シューマンの曲の中でもかなり人気の作品なので、他の楽器で演奏される事も多い楽曲です。
曲全体通してメロディアスなのですが、和音の移り変わりが頻繁にあるので聴いていて飽きません。
ヴィヴァルディ:オーボエソナタ
チェンバロが伴奏のオーボエソナタなので、触ったら壊れてしまいそうな繊細さがあるソナタです。
へみ
ヴィヴァルディと聞くと「春」をイメージする人が多いと思うので、全然違う雰囲気にびっくりするはず!
2楽章は結構テクニカルな部分が多いのですが、作曲された時代のオーボエは今よりもっと難しい楽器だったので当時の奏者は「超絶技巧曲」として練習していたかもしれません。
サン=サーンス:オーボエソナタ
サン=サーンス晩年の作品で、同じ年に書かれたオーボエソナタ・クラリネットソナタ・バスーンソナタを3つ合わせて「白鳥の歌」とも呼びます。

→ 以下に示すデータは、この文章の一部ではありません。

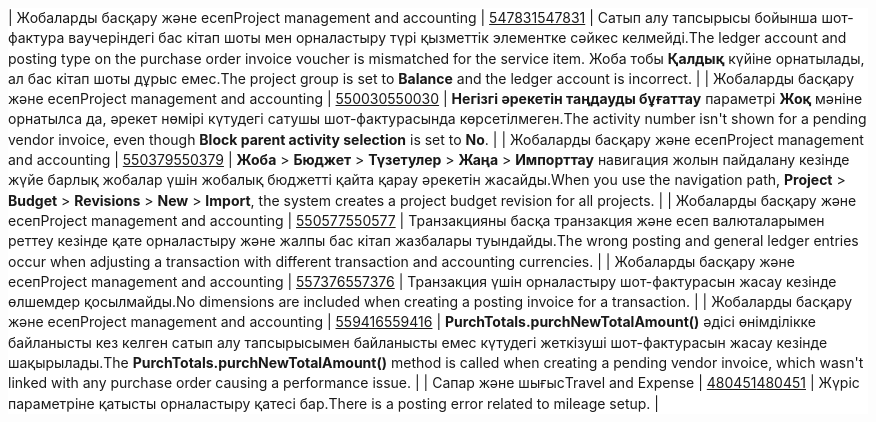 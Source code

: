 | <span data-ttu-id="b8dc0-226">Жобаларды басқару және есеп</span><span class="sxs-lookup"><span data-stu-id="b8dc0-226">Project management and accounting</span></span> | [<span data-ttu-id="b8dc0-227">547831</span><span class="sxs-lookup"><span data-stu-id="b8dc0-227">547831</span></span>](https://fix.lcs.dynamics.com/Issue/Details/?bugId=547831) | <span data-ttu-id="b8dc0-228">Сатып алу тапсырысы бойынша шот-фактура ваучеріндегі бас кітап шоты мен орналастыру түрі қызметтік элементке сәйкес келмейді.</span><span class="sxs-lookup"><span data-stu-id="b8dc0-228">The ledger account and posting type on the purchase order invoice voucher is mismatched for the service item.</span></span> <span data-ttu-id="b8dc0-229">Жоба тобы **Қалдық** күйіне орнатылады, ал бас кітап шоты дұрыс емес.</span><span class="sxs-lookup"><span data-stu-id="b8dc0-229">The project group is set to **Balance** and the ledger account is incorrect.</span></span>                   |
| <span data-ttu-id="b8dc0-230">Жобаларды басқару және есеп</span><span class="sxs-lookup"><span data-stu-id="b8dc0-230">Project management and accounting</span></span> | [<span data-ttu-id="b8dc0-231">550030</span><span class="sxs-lookup"><span data-stu-id="b8dc0-231">550030</span></span>](https://fix.lcs.dynamics.com/Issue/Details/?bugId=550030) | <span data-ttu-id="b8dc0-232">**Негізгі әрекетін таңдауды бұғаттау** параметрі **Жоқ** мәніне орнатылса да, әрекет нөмірі күтудегі сатушы шот-фактурасында көрсетілмеген.</span><span class="sxs-lookup"><span data-stu-id="b8dc0-232">The activity number isn't shown for a pending vendor invoice, even   though **Block parent activity selection** is set to **No**.</span></span>                                            |
| <span data-ttu-id="b8dc0-233">Жобаларды басқару және есеп</span><span class="sxs-lookup"><span data-stu-id="b8dc0-233">Project management and accounting</span></span> | [<span data-ttu-id="b8dc0-234">550379</span><span class="sxs-lookup"><span data-stu-id="b8dc0-234">550379</span></span>](https://fix.lcs.dynamics.com/Issue/Details/?bugId=550379) | <span data-ttu-id="b8dc0-235">**Жоба** > **Бюджет** > **Түзетулер** > **Жаңа** > **Импорттау** навигация жолын пайдалану кезінде жүйе барлық жобалар үшін жобалық бюджетті қайта қарау әрекетін жасайды.</span><span class="sxs-lookup"><span data-stu-id="b8dc0-235">When you use the navigation path, **Project** > **Budget** > **Revisions** > **New** > **Import**, the system creates a project budget revision for all projects.</span></span>                                                            |
| <span data-ttu-id="b8dc0-236">Жобаларды басқару және есеп</span><span class="sxs-lookup"><span data-stu-id="b8dc0-236">Project management and accounting</span></span> | [<span data-ttu-id="b8dc0-237">550577</span><span class="sxs-lookup"><span data-stu-id="b8dc0-237">550577</span></span>](https://fix.lcs.dynamics.com/Issue/Details/?bugId=550577) | <span data-ttu-id="b8dc0-238">Транзакцияны басқа транзакция және есеп валюталарымен реттеу кезінде қате орналастыру және жалпы бас кітап жазбалары туындайды.</span><span class="sxs-lookup"><span data-stu-id="b8dc0-238">The wrong posting and general ledger entries occur when adjusting a transaction with different transaction and accounting currencies.</span></span>                                                                        |
| <span data-ttu-id="b8dc0-239">Жобаларды басқару және есеп</span><span class="sxs-lookup"><span data-stu-id="b8dc0-239">Project management and accounting</span></span> | [<span data-ttu-id="b8dc0-240">557376</span><span class="sxs-lookup"><span data-stu-id="b8dc0-240">557376</span></span>](https://fix.lcs.dynamics.com/Issue/Details/?bugId=557376) | <span data-ttu-id="b8dc0-241">Транзакция үшін орналастыру шот-фактурасын жасау кезінде өлшемдер қосылмайды.</span><span class="sxs-lookup"><span data-stu-id="b8dc0-241">No dimensions are included when creating a posting invoice for a   transaction.</span></span>                                                                                                   |
| <span data-ttu-id="b8dc0-242">Жобаларды басқару және есеп</span><span class="sxs-lookup"><span data-stu-id="b8dc0-242">Project management and accounting</span></span> | [<span data-ttu-id="b8dc0-243">559416</span><span class="sxs-lookup"><span data-stu-id="b8dc0-243">559416</span></span>](https://fix.lcs.dynamics.com/Issue/Details/?bugId=559416) | <span data-ttu-id="b8dc0-244">**PurchTotals.purchNewTotalAmount()** әдісі өнімділікке байланысты кез келген сатып алу тапсырысымен байланысты емес күтудегі жеткізуші шот-фактурасын жасау кезінде шақырылады.</span><span class="sxs-lookup"><span data-stu-id="b8dc0-244">The **PurchTotals.purchNewTotalAmount()** method is called when creating a pending vendor invoice, which wasn't linked with any purchase order causing a performance issue.</span></span>                    |
| <span data-ttu-id="b8dc0-245">Сапар және шығыс</span><span class="sxs-lookup"><span data-stu-id="b8dc0-245">Travel and Expense</span></span>                | [<span data-ttu-id="b8dc0-246">480451</span><span class="sxs-lookup"><span data-stu-id="b8dc0-246">480451</span></span>](https://fix.lcs.dynamics.com/Issue/Details/?bugId=480451) | <span data-ttu-id="b8dc0-247">Жүріс параметріне қатысты орналастыру қатесі бар.</span><span class="sxs-lookup"><span data-stu-id="b8dc0-247">There is a posting error related to mileage setup.</span></span>                                                                                                                                          | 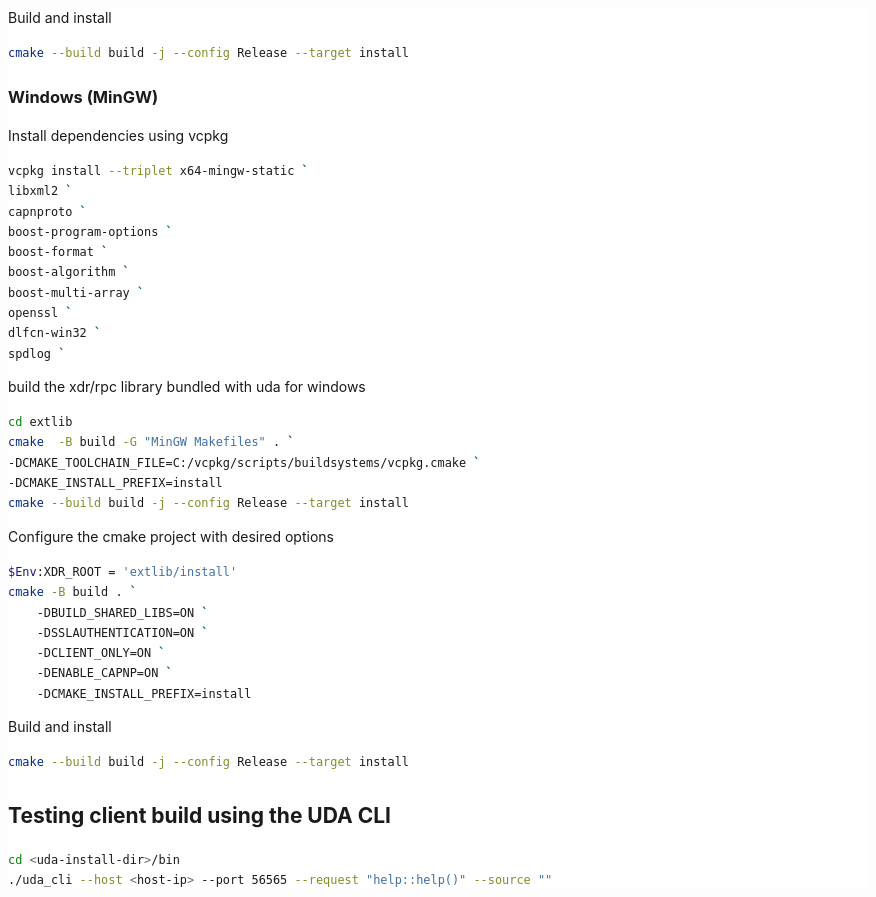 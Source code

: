 Build and install
```sh
cmake --build build -j --config Release --target install
```

### Windows (MinGW)

Install dependencies using vcpkg
```sh
vcpkg install --triplet x64-mingw-static `
libxml2 `
capnproto `
boost-program-options `
boost-format `
boost-algorithm `
boost-multi-array `
openssl `
dlfcn-win32 `
spdlog `
```

build the xdr/rpc library bundled with uda for windows
```sh
cd extlib
cmake  -B build -G "MinGW Makefiles" . `
-DCMAKE_TOOLCHAIN_FILE=C:/vcpkg/scripts/buildsystems/vcpkg.cmake `
-DCMAKE_INSTALL_PREFIX=install
cmake --build build -j --config Release --target install

```

Configure the cmake project with desired options
```sh
$Env:XDR_ROOT = 'extlib/install'
cmake -B build . `
    -DBUILD_SHARED_LIBS=ON `
    -DSSLAUTHENTICATION=ON `
    -DCLIENT_ONLY=ON `
    -DENABLE_CAPNP=ON `
    -DCMAKE_INSTALL_PREFIX=install

```

Build and install
```sh
cmake --build build -j --config Release --target install
```



## Testing client build using the UDA CLI

```sh
cd <uda-install-dir>/bin
./uda_cli --host <host-ip> --port 56565 --request "help::help()" --source ""
```
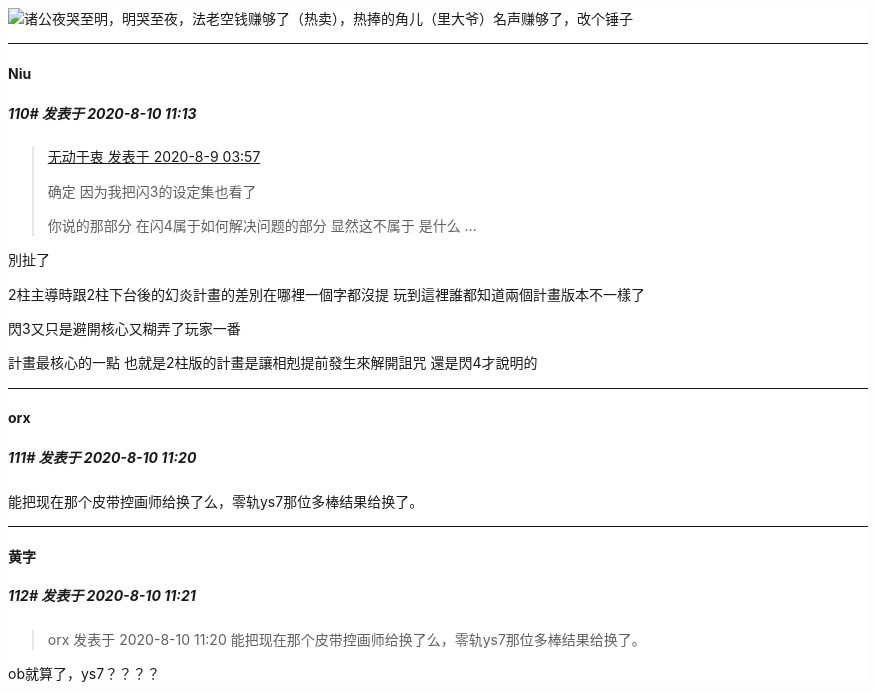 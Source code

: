 

<img src="https://static.saraba1st.com/image/smiley/face2017/245.png" referrerpolicy="no-referrer">诸公夜哭至明，明哭至夜，法老空钱赚够了（热卖），热捧的角儿（里大爷）名声赚够了，改个锤子







-----

####  Niu  
##### 110#       发表于 2020-8-10 11:13



<blockquote><a href="httphttps://bbs.saraba1st.com/2b/forum.php?mod=redirect&amp;goto=findpost&amp;pid=48371660&amp;ptid=1953859" target="_blank">无动于衷 发表于 2020-8-9 03:57</a>

确定 因为我把闪3的设定集也看了


你说的那部分 在闪4属于如何解决问题的部分 显然这不属于 是什么 ...</blockquote>
別扯了

2柱主導時跟2柱下台後的幻炎計畫的差別在哪裡一個字都沒提 玩到這裡誰都知道兩個計畫版本不一樣了

閃3又只是避開核心又糊弄了玩家一番

計畫最核心的一點 也就是2柱版的計畫是讓相剋提前發生來解開詛咒 還是閃4才說明的







-----

####  orx  
##### 111#       发表于 2020-8-10 11:20




能把现在那个皮带控画师给换了么，零轨ys7那位多棒结果给换了。







-----

####  黄字  
##### 112#       发表于 2020-8-10 11:21



<blockquote>orx 发表于 2020-8-10 11:20
能把现在那个皮带控画师给换了么，零轨ys7那位多棒结果给换了。</blockquote>
ob就算了，ys7？？？？



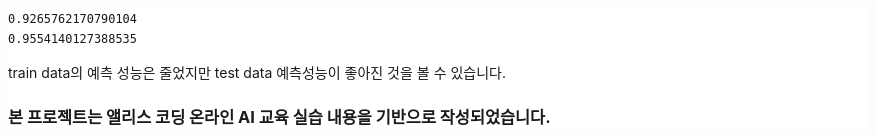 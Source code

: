     0.9265762170790104
    0.9554140127388535


train data의 예측 성능은 줄었지만 test data 예측성능이 좋아진 것을 볼 수 있습니다.


### 본 프로젝트는 앨리스 코딩 온라인 AI 교육 실습 내용을 기반으로 작성되었습니다.


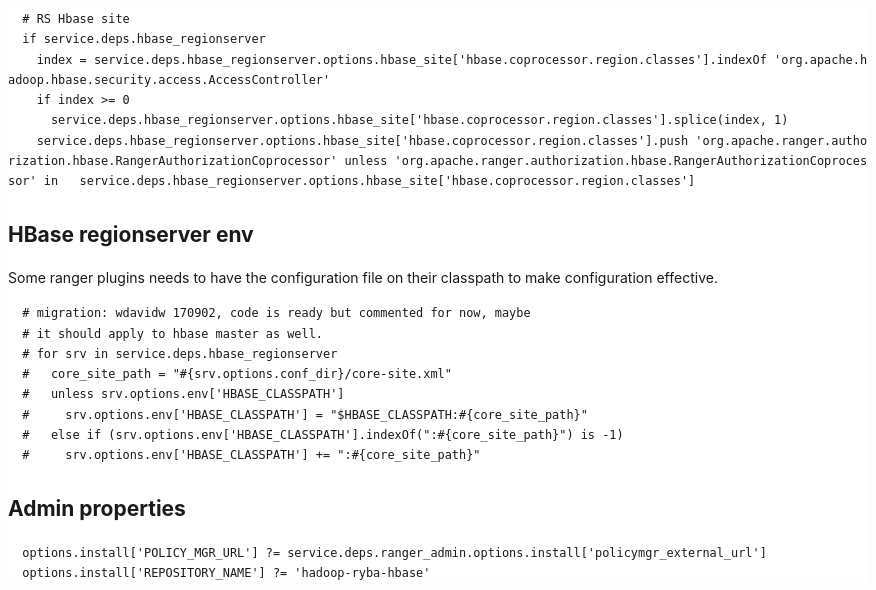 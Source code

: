       # RS Hbase site
      if service.deps.hbase_regionserver
        index = service.deps.hbase_regionserver.options.hbase_site['hbase.coprocessor.region.classes'].indexOf 'org.apache.hadoop.hbase.security.access.AccessController'
        if index >= 0
          service.deps.hbase_regionserver.options.hbase_site['hbase.coprocessor.region.classes'].splice(index, 1)
        service.deps.hbase_regionserver.options.hbase_site['hbase.coprocessor.region.classes'].push 'org.apache.ranger.authorization.hbase.RangerAuthorizationCoprocessor' unless 'org.apache.ranger.authorization.hbase.RangerAuthorizationCoprocessor' in   service.deps.hbase_regionserver.options.hbase_site['hbase.coprocessor.region.classes']

## HBase regionserver env

Some ranger plugins needs to have the configuration file on their classpath to 
make configuration effective.

      # migration: wdavidw 170902, code is ready but commented for now, maybe
      # it should apply to hbase master as well.
      # for srv in service.deps.hbase_regionserver
      #   core_site_path = "#{srv.options.conf_dir}/core-site.xml"
      #   unless srv.options.env['HBASE_CLASSPATH']
      #     srv.options.env['HBASE_CLASSPATH'] = "$HBASE_CLASSPATH:#{core_site_path}"
      #   else if (srv.options.env['HBASE_CLASSPATH'].indexOf(":#{core_site_path}") is -1)
      #     srv.options.env['HBASE_CLASSPATH'] += ":#{core_site_path}"

## Admin properties

      options.install['POLICY_MGR_URL'] ?= service.deps.ranger_admin.options.install['policymgr_external_url']
      options.install['REPOSITORY_NAME'] ?= 'hadoop-ryba-hbase'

というのもこの晩年の作品群は洗練された、澄んだ響きの美しい作品ばかり。このオーボエソナタも、クラシック界の清純派とも取れる透明感があります。
へみ
個人的には2楽章が大好きで、この時代(フランス印象派)らしい色彩豊かな和声にうっとりします
バッハ ヴァイオリンとオーボエのための協奏曲
どこか「ブランデンブルク協奏曲」を思わせるような重厚な協奏曲です。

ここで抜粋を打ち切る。